## [DATA TO PROCESS]
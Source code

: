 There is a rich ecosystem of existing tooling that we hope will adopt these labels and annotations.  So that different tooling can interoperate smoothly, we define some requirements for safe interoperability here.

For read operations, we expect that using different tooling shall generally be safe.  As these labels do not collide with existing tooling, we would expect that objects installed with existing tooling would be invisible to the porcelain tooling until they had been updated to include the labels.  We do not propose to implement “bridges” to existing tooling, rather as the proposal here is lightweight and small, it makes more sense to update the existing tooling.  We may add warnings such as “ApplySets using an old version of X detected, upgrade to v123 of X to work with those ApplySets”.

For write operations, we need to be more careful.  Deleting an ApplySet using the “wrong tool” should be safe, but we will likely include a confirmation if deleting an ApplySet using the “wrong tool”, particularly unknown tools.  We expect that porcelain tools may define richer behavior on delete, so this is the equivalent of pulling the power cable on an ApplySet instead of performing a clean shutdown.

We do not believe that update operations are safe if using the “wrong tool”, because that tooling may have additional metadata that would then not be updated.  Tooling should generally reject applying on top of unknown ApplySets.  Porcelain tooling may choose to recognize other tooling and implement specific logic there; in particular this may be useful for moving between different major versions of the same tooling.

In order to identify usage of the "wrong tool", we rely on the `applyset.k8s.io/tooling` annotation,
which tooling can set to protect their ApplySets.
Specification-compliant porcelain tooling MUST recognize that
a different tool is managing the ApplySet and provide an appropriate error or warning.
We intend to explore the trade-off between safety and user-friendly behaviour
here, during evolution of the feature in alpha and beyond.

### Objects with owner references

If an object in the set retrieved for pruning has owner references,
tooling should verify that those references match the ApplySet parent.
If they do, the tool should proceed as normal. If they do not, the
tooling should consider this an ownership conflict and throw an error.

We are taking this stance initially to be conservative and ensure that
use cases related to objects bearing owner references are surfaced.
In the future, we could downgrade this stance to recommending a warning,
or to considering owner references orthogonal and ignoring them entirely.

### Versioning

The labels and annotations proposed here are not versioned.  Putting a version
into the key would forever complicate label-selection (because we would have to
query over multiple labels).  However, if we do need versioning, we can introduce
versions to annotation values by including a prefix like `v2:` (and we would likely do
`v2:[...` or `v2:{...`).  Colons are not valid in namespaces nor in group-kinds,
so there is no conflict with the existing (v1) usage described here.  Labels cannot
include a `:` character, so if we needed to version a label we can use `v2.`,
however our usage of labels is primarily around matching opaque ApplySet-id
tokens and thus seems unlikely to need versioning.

## [HOW TO COMPLETE THIS TASK]
From the listing above, collect every line that mentions the word "different".

## [WRITTEN SOLUTION]
: There is a rich ecosystem of existing tooling that we hope will adopt these labels and annotations.  So that different tooling can interoperate smoothly, we define some requirements for safe interoperability here.
For read operations, we expect that using different tooling shall generally be safe.  As these labels do not collide with existing tooling, we would expect that objects installed with existing tooling would be invisible to the porcelain tooling until they had been updated to include the labels.  We do not propose to implement “bridges” to existing tooling, rather as the proposal here is lightweight and small, it makes more sense to update the existing tooling.  We may add warnings such as “ApplySets using an old version of X detected, upgrade to v123 of X to work with those ApplySets”.
We do not believe that update operations are safe if using the “wrong tool”, because that tooling may have additional metadata that would then not be updated.  Tooling should generally reject applying on top of unknown ApplySets.  Porcelain tooling may choose to recognize other tooling and implement specific logic there; in particular this may be useful for moving between different major versions of the same tooling.
a different tool is managing the ApplySet and provide an appropriate error or warning.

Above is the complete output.